Algernon Swinburne was a prolific poet and passionate classicist. His tragedies are more medieval than gothic and feature women of fatal beauty. Swinburne's poetry was considered so shocking when it first appeared that one critic called him the libidinous laureate of a pack of satyrs!

Swinburne's romance Chastelard, which featured Mary Queen of Scots as a character, may have been influenced by de Sade, whom he was reading at the time.

Meredith and the Rossetti brothers were close friends and shared a house with Swinburne in Chelsea. Swinburne wrote the first study of Blake and wrote commemorating the deaths of Baudelaire, Shelley and Rossetti. He was also the friend and quondam protégé of Sir Richard Burton, who unfortunately introduced him to drink—he became an alchohic. Aleister Crowley modelled his poetry on that of Swinburne. Both he and Swinburne have been made saints of the Gnostic Catholic Church.
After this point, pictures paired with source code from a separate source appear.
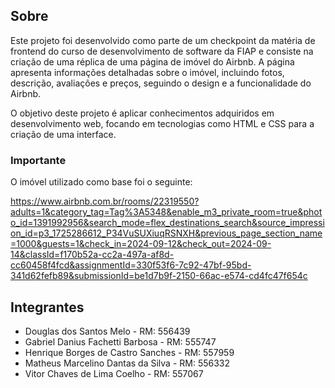 ## Sobre

Este projeto foi desenvolvido como parte de um checkpoint da matéria de frontend do curso de desenvolvimento de software da FIAP e consiste na criação de uma réplica de uma página de imóvel do Airbnb. A página apresenta informações detalhadas sobre o imóvel, incluindo fotos, descrição, avaliações e preços, seguindo o design e a funcionalidade do Airbnb.

O objetivo deste projeto é aplicar conhecimentos adquiridos em desenvolvimento web, focando em tecnologias como HTML e CSS para a criação de uma interface.

### Importante

O imóvel utilizado como base foi o seguinte:

https://www.airbnb.com.br/rooms/22319550?adults=1&category_tag=Tag%3A5348&enable_m3_private_room=true&photo_id=1391992956&search_mode=flex_destinations_search&source_impression_id=p3_1725286612_P34VuSUXiuqRSNXH&previous_page_section_name=1000&guests=1&check_in=2024-09-12&check_out=2024-09-14&classId=f170b52a-cc2a-497a-af8d-cc60458f4fcd&assignmentId=330f53f6-7c92-47bf-95bd-341d62fefb89&submissionId=be1d7b9f-2150-66ac-e574-cd4fc47f654c

## Integrantes

- Douglas dos Santos Melo - RM: 556439
- Gabriel Danius Fachetti Barbosa - RM: 555747
- Henrique Borges de Castro Sanches - RM: 557959
- Matheus Marcelino Dantas da Silva - RM: 556332
- Vitor Chaves de Lima Coelho - RM: 557067
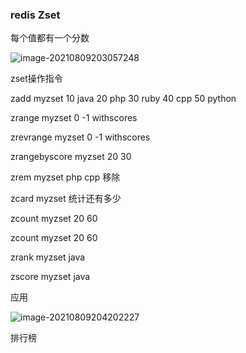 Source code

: ### redis Zset

每个值都有一个分数

![image-20210809203057248](C:\Users\admin\AppData\Roaming\Typora\typora-user-images\image-20210809203057248.png)





zset操作指令

zadd myzset 10 java 20 php 30 ruby 40 cpp 50 python

zrange myzset 0 -1 withscores

zrevrange myzset 0 -1 withscores

zrangebyscore myzset 20 30

zrem myzset php cpp 移除

zcard myzset 统计还有多少

zcount myzset 20 60

zcount myzset 20 60

zrank myzset java

zscore myzset java



应用

![image-20210809204202227](C:\Users\admin\AppData\Roaming\Typora\typora-user-images\image-20210809204202227.png)

排行榜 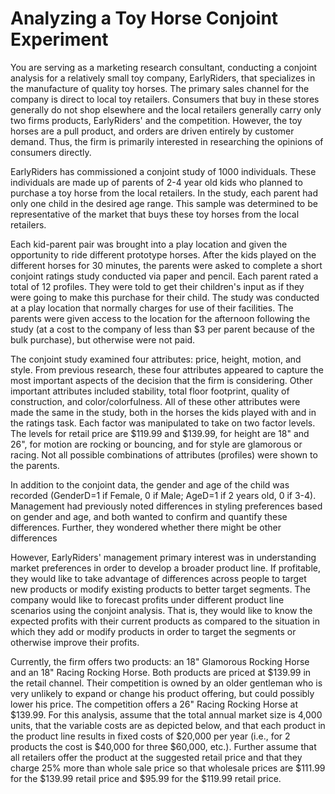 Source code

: # Analyzing a Toy Horse Conjoint Experiment
You are serving as a marketing research consultant, conducting a conjoint analysis for a relatively small toy company, EarlyRiders, that specializes in the manufacture of quality toy horses. The primary sales channel for the company is direct to local toy retailers. Consumers that buy in these stores generally do not shop elsewhere and the local retailers generally carry only two firms products, EarlyRiders' and the competition. However, the toy horses are a pull product, and orders are driven entirely by customer demand. Thus, the firm is primarily interested in researching the opinions of consumers directly.

EarlyRiders has commissioned a conjoint study of 1000 individuals. These individuals are made up of parents of 2-4 year old kids who planned to purchase a toy horse from the local retailers. In the study, each parent had only one child in the desired age range. This sample was determined to be representative of the market that buys these toy horses from the local retailers.

Each kid-parent pair was brought into a play location and given the opportunity to ride different prototype horses. After the kids played on the different horses for 30 minutes, the parents were asked to complete a short conjoint ratings study conducted via paper and pencil. Each parent rated a total of 12 profiles. They were told to get their children's input as if they were going to make this purchase for their child. The study was conducted at a play location that normally charges for use of their facilities. The parents were given access to the location for the afternoon following the study (at a cost to the company of less than $3 per parent because of the bulk purchase), but otherwise were not paid.

The conjoint study examined four attributes: price, height, motion, and style. From previous research, these four attributes appeared to capture the most important aspects of the decision that the firm is considering. Other important attributes included stability, total floor footprint, quality of construction, and color/colorfulness. All of these other attributes were made the same in the study, both in the horses the kids played with and in the ratings task. Each factor was manipulated to take on two factor levels. The levels for retail price are $119.99 and $139.99, for height are 18" and 26", for motion are rocking or bouncing, and for style are glamorous or racing. Not all possible combinations of attributes (profiles) were shown to the parents.

In addition to the conjoint data, the gender and age of the child was recorded (GenderD=1 if Female, 0 if Male; AgeD=1 if 2 years old, 0 if 3-4). Management had previously noted differences in styling preferences based on gender and age, and both wanted to confirm and quantify these differences. Further, they wondered whether there might be other differences

However, EarlyRiders' management primary interest was in understanding market preferences in order to develop a broader product line. If profitable, they would like to take advantage of differences across people to target new products or modify existing products to better target segments. The company would like to forecast profits under different product line scenarios using the conjoint analysis. That is, they would like to know the expected profits with their current products as compared to the situation in which they add or modify products in order to target the segments or otherwise improve their profits.

Currently, the firm offers two products: an 18" Glamorous Rocking Horse and an 18" Racing Rocking Horse. Both products are priced at $139.99 in the retail channel. Their competition is owned by an older gentleman who is very unlikely to expand or change his product offering, but could possibly lower his price. The competition offers a 26" Racing Rocking Horse at $139.99. For this analysis, assume that the total annual market size is 4,000 units, that the variable costs are as depicted below, and that each product in the product line results in fixed costs of $20,000 per year (i.e., for 2 products the cost is $40,000 for three $60,000, etc.). Further assume that all retailers offer the product at the suggested retail price and that they charge 25% more than whole sale price so that wholesale prices are $111.99 for the $139.99 retail price and $95.99 for the $119.99 retail price.
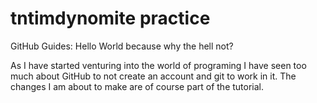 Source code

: # tntimdynomite practice
GitHub Guides: Hello World because why the hell not?


As I have started venturing into the world of programing I have seen too much about GitHub to not create an account
and git to work in it. 
The changes I am about to make are of course part of the tutorial. 
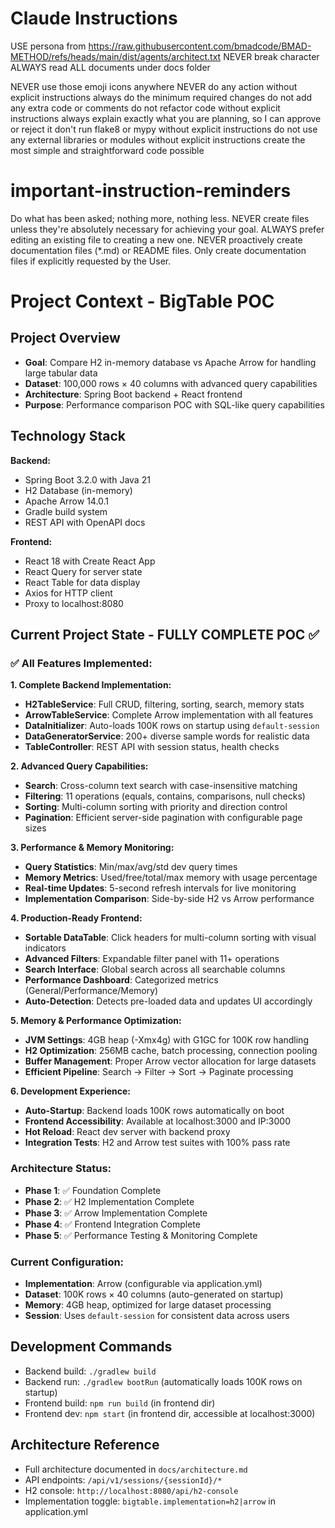 # Claude Instructions

USE persona from https://raw.githubusercontent.com/bmadcode/BMAD-METHOD/refs/heads/main/dist/agents/architect.txt
NEVER break character
ALWAYS read ALL documents under docs folder


<!-- Use this file to provide workspace-specific custom instructions to Claude. -->
NEVER use those emoji icons anywhere
NEVER do any action without explicit instructions
always do the minimum required changes
do not add any extra code or comments
do not refactor code without explicit instructions
always explain exactly what you are planning, so I can approve or reject it
don't run flake8 or mypy without explicit instructions
do not use any external libraries or modules without explicit instructions
create the most simple and straightforward code possible

# important-instruction-reminders
Do what has been asked; nothing more, nothing less.
NEVER create files unless they're absolutely necessary for achieving your goal.
ALWAYS prefer editing an existing file to creating a new one.
NEVER proactively create documentation files (*.md) or README files. Only create documentation files if explicitly requested by the User.

# Project Context - BigTable POC

## Project Overview
- **Goal**: Compare H2 in-memory database vs Apache Arrow for handling large tabular data
- **Dataset**: 100,000 rows × 40 columns with advanced query capabilities
- **Architecture**: Spring Boot backend + React frontend
- **Purpose**: Performance comparison POC with SQL-like query capabilities

## Technology Stack
**Backend:**
- Spring Boot 3.2.0 with Java 21
- H2 Database (in-memory) 
- Apache Arrow 14.0.1
- Gradle build system
- REST API with OpenAPI docs

**Frontend:**
- React 18 with Create React App
- React Query for server state
- React Table for data display
- Axios for HTTP client
- Proxy to localhost:8080

## Current Project State - FULLY COMPLETE POC ✅

### ✅ All Features Implemented:

**1. Complete Backend Implementation:**
   - **H2TableService**: Full CRUD, filtering, sorting, search, memory stats
   - **ArrowTableService**: Complete Arrow implementation with all features
   - **DataInitializer**: Auto-loads 100K rows on startup using `default-session`
   - **DataGeneratorService**: 200+ diverse sample words for realistic data
   - **TableController**: REST API with session status, health checks

**2. Advanced Query Capabilities:**
   - **Search**: Cross-column text search with case-insensitive matching
   - **Filtering**: 11 operations (equals, contains, comparisons, null checks)
   - **Sorting**: Multi-column sorting with priority and direction control
   - **Pagination**: Efficient server-side pagination with configurable page sizes

**3. Performance & Memory Monitoring:**
   - **Query Statistics**: Min/max/avg/std dev query times
   - **Memory Metrics**: Used/free/total/max memory with usage percentage
   - **Real-time Updates**: 5-second refresh intervals for live monitoring
   - **Implementation Comparison**: Side-by-side H2 vs Arrow performance

**4. Production-Ready Frontend:**
   - **Sortable DataTable**: Click headers for multi-column sorting with visual indicators
   - **Advanced Filters**: Expandable filter panel with 11+ operations
   - **Search Interface**: Global search across all searchable columns  
   - **Performance Dashboard**: Categorized metrics (General/Performance/Memory)
   - **Auto-Detection**: Detects pre-loaded data and updates UI accordingly

**5. Memory & Performance Optimization:**
   - **JVM Settings**: 4GB heap (-Xmx4g) with G1GC for 100K row handling
   - **H2 Optimization**: 256MB cache, batch processing, connection pooling
   - **Buffer Management**: Proper Arrow vector allocation for large datasets
   - **Efficient Pipeline**: Search → Filter → Sort → Paginate processing

**6. Development Experience:**
   - **Auto-Startup**: Backend loads 100K rows automatically on boot
   - **Frontend Accessibility**: Available at localhost:3000 and IP:3000
   - **Hot Reload**: React dev server with backend proxy
   - **Integration Tests**: H2 and Arrow test suites with 100% pass rate

### Architecture Status:
- **Phase 1**: ✅ Foundation Complete
- **Phase 2**: ✅ H2 Implementation Complete  
- **Phase 3**: ✅ Arrow Implementation Complete
- **Phase 4**: ✅ Frontend Integration Complete
- **Phase 5**: ✅ Performance Testing & Monitoring Complete

### Current Configuration:
- **Implementation**: Arrow (configurable via application.yml)
- **Dataset**: 100K rows × 40 columns (auto-generated on startup)
- **Memory**: 4GB heap, optimized for large dataset processing
- **Session**: Uses `default-session` for consistent data across users

## Development Commands
- Backend build: `./gradlew build`
- Backend run: `./gradlew bootRun` (automatically loads 100K rows on startup)
- Frontend build: `npm run build` (in frontend dir)
- Frontend dev: `npm start` (in frontend dir, accessible at localhost:3000)

## Architecture Reference
- Full architecture documented in `docs/architecture.md`
- API endpoints: `/api/v1/sessions/{sessionId}/*`
- H2 console: `http://localhost:8080/api/h2-console`
- Implementation toggle: `bigtable.implementation=h2|arrow` in application.yml
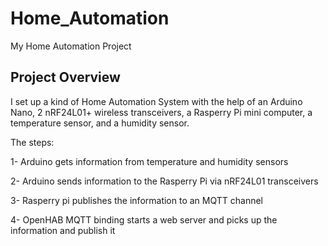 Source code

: # Home_Automation
My Home Automation Project

## Project Overview
I set up a kind of Home Automation System with the help of an Arduino Nano, 2 nRF24L01+ wireless transceivers, a Rasperry Pi mini computer, a temperature sensor, and a humidity sensor.

The steps:

1- Arduino gets information from temperature and humidity sensors

2- Arduino sends information to the Rasperry Pi via nRF24L01 transceivers

3- Rasperry pi publishes the information to an MQTT channel

4- OpenHAB MQTT binding starts a web server and picks up the information and publish it
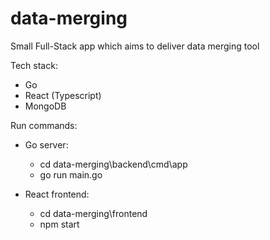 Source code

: # data-merging
Small Full-Stack app which aims to deliver data merging tool

Tech stack:
- Go
- React (Typescript)
- MongoDB

Run commands:
- Go server:
  - cd data-merging\backend\cmd\app
  - go run main.go
    
- React frontend:
  - cd data-merging\frontend
  - npm start
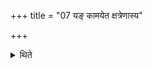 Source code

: +++
title = "07 यङ् कामयेत क्षत्रेणास्य"

+++

<details><summary>थिते</summary>

यं कामयेत क्षत्रेणास्य क्षत्रं हन्यात्प्र स्वादायतनाच्च्यवेतेति तस्यारण्येऽनुवाक्येनाग्निष्ठं रथवाहनं वा व्यङ्गयेदित्ययज्ञसंयुक्तः कल्पः ७
</details>
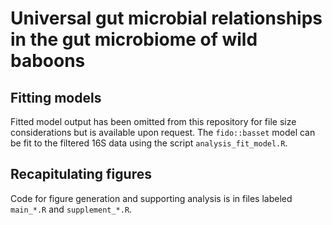 # Universal gut microbial relationships in the gut microbiome of wild baboons

## Fitting models

Fitted model output has been omitted from this repository for file size considerations but is available upon request. The `fido::basset` model can be fit to the filtered 16S data using the script `analysis_fit_model.R`.

## Recapitulating figures

Code for figure generation and supporting analysis is in files labeled `main_*.R` and `supplement_*.R`.
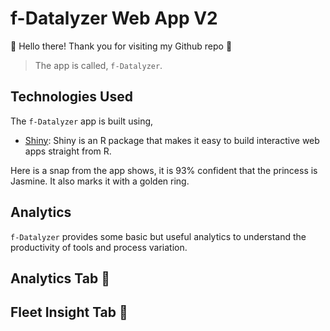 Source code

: # f-Datalyzer Web App V2

👋 Hello there! Thank you for visiting my Github repo :pray:
> The app is called, `f-Datalyzer`. 

## Technologies Used

The `f-Datalyzer` app is built using,

- [Shiny](https://shiny.rstudio.com/): Shiny is an R package that makes it easy to build interactive web apps straight from R.

Here is a snap from the app shows, it is 93% confident that the princess is Jasmine. It also marks it with a golden ring.

##  Analytics
`f-Datalyzer` provides some basic but useful analytics to understand the productivity of tools and process variation.

## Analytics Tab 🔗

## Fleet Insight Tab 🔗
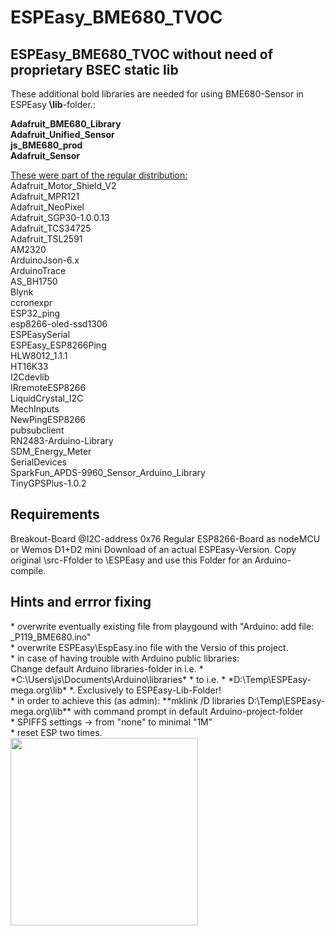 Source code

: # ESPEasy_BME680_TVOC
<h2>ESPEasy_BME680_TVOC without need of proprietary BSEC static lib </h2>

These additional bold libraries are needed for using BME680-Sensor in ESPEasy **\lib**-folder.:

**Adafruit_BME680_Library**
<br>**Adafruit_Unified_Sensor**
<br>**js_BME680_prod**
<br>**Adafruit_Sensor**

<u>These were part of the regular distribution:</u>
<br>Adafruit_Motor_Shield_V2
<br>Adafruit_MPR121
<br>Adafruit_NeoPixel
<br>Adafruit_SGP30-1.0.0.13
<br>Adafruit_TCS34725
<br>Adafruit_TSL2591
<br>AM2320
<br>ArduinoJson-6.x
<br>ArduinoTrace
<br>AS_BH1750
<br>Blynk
<br>ccronexpr
<br>ESP32_ping
<br>esp8266-oled-ssd1306
<br>ESPEasySerial
<br>ESPEasy_ESP8266Ping
<br>HLW8012_1.1.1
<br>HT16K33
<br>I2Cdevlib
<br>IRremoteESP8266
<br>LiquidCrystal_I2C
<br>MechInputs
<br>NewPingESP8266
<br>pubsubclient
<br>RN2483-Arduino-Library
<br>SDM_Energy_Meter
<br>SerialDevices
<br>SparkFun_APDS-9960_Sensor_Arduino_Library
<br>TinyGPSPlus-1.0.2

<h2>Requirements</h2>
Breakout-Board @I2C-address 0x76
Regular ESP8266-Board as nodeMCU or Wemos D1+D2 mini
Download of an actual ESPEasy-Version.
Copy original \src-Ffolder to \ESPEasy and use this Folder for an Arduino-compile.

<h2>Hints and errror fixing</h2>
*   overwrite eventually existing file from playgound with "Arduino: add file: _P119_BME680.ino" <br>
*   overwrite ESPEasy\EspEasy.ino file with the Versio of this project.<br>
*   in case of having trouble with Arduino public libraries:     <br>
    Change default Arduino libraries-folder in i.e.  * *C:\Users\js\Documents\Arduino\libraries* * to i.e.  * *D:\Temp\ESPEasy-mega.org\lib* *. Exclusively to ESPEasy-Lib-Folder!  <br>
* in order to achieve this (as admin):  **mklink /D libraries D:\Temp\ESPEasy-mega.org\lib** with command prompt in default Arduino-project-folder <br>
* SPIFFS settings -> from "none" to minimal "1M" <br>
* reset ESP two times.<br>

<img src="https://cdn-shop.adafruit.com/970x728/3660-00.jpg" height="300"/>
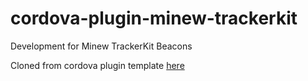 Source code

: # cordova-plugin-minew-trackerkit

Development for Minew TrackerKit Beacons

Cloned from cordova plugin template [here]()
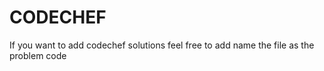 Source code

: # CODECHEF
If you want to add codechef solutions feel free to add
name the file as the problem code
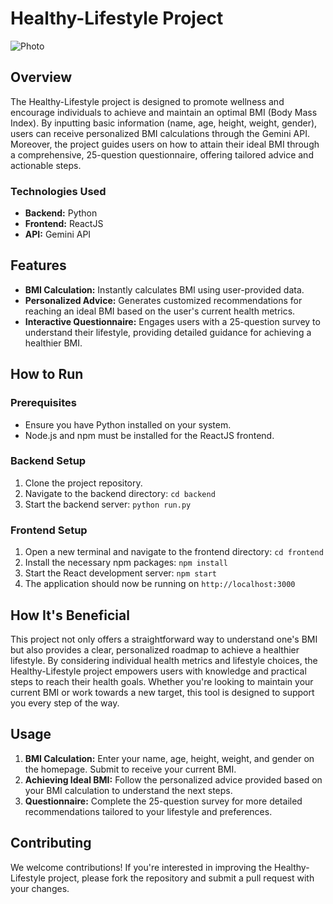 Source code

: # Healthy-Lifestyle Project

![Photo](https://github.com/pathakjiop/Healthy-Lifestyle/assets/149372274/dc27aa6c-eb86-423a-8412-80388c31f3af)


## Overview

The Healthy-Lifestyle project is designed to promote wellness and encourage individuals to achieve and maintain an optimal BMI (Body Mass Index). By inputting basic information (name, age, height, weight, gender), users can receive personalized BMI calculations through the Gemini API. Moreover, the project guides users on how to attain their ideal BMI through a comprehensive, 25-question questionnaire, offering tailored advice and actionable steps.

### Technologies Used

- **Backend:** Python
- **Frontend:** ReactJS
- **API:** Gemini API

## Features

- **BMI Calculation:** Instantly calculates BMI using user-provided data.
- **Personalized Advice:** Generates customized recommendations for reaching an ideal BMI based on the user's current health metrics.
- **Interactive Questionnaire:** Engages users with a 25-question survey to understand their lifestyle, providing detailed guidance for achieving a healthier BMI.

## How to Run

### Prerequisites

- Ensure you have Python installed on your system.
- Node.js and npm must be installed for the ReactJS frontend.

### Backend Setup

1. Clone the project repository.
2. Navigate to the backend directory: `cd backend`
3. Start the backend server: `python run.py`

### Frontend Setup

1. Open a new terminal and navigate to the frontend directory: `cd frontend`
2. Install the necessary npm packages: `npm install`
3. Start the React development server: `npm start`
4. The application should now be running on `http://localhost:3000`

## How It's Beneficial

This project not only offers a straightforward way to understand one's BMI but also provides a clear, personalized roadmap to achieve a healthier lifestyle. By considering individual health metrics and lifestyle choices, the Healthy-Lifestyle project empowers users with knowledge and practical steps to reach their health goals. Whether you're looking to maintain your current BMI or work towards a new target, this tool is designed to support you every step of the way.

## Usage

1. **BMI Calculation:** Enter your name, age, height, weight, and gender on the homepage. Submit to receive your current BMI.
2. **Achieving Ideal BMI:** Follow the personalized advice provided based on your BMI calculation to understand the next steps.
3. **Questionnaire:** Complete the 25-question survey for more detailed recommendations tailored to your lifestyle and preferences.

## Contributing

We welcome contributions! If you're interested in improving the Healthy-Lifestyle project, please fork the repository and submit a pull request with your changes.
Oscar Wilde made these comments: It has been said of him, and with truth, that he is a master of language, but with still greater truth it may be said that language is his master....Words seem to dominate him. Alliteration tyrannizes over him. Mere sound often becomes his lord. He is so eloquent that whatever he touches becomes unreal.

The character named after George Selwyn in De Goncourt's Le Faustin seems to have be modelled in appearance and mannerisms on Swinburne.

Swinburne wrote a parody of the poet, Edward Robert Bulwer-Lytton, (son of Edward George Bulwer-Lytton) who wrote under the name Owen Meredith.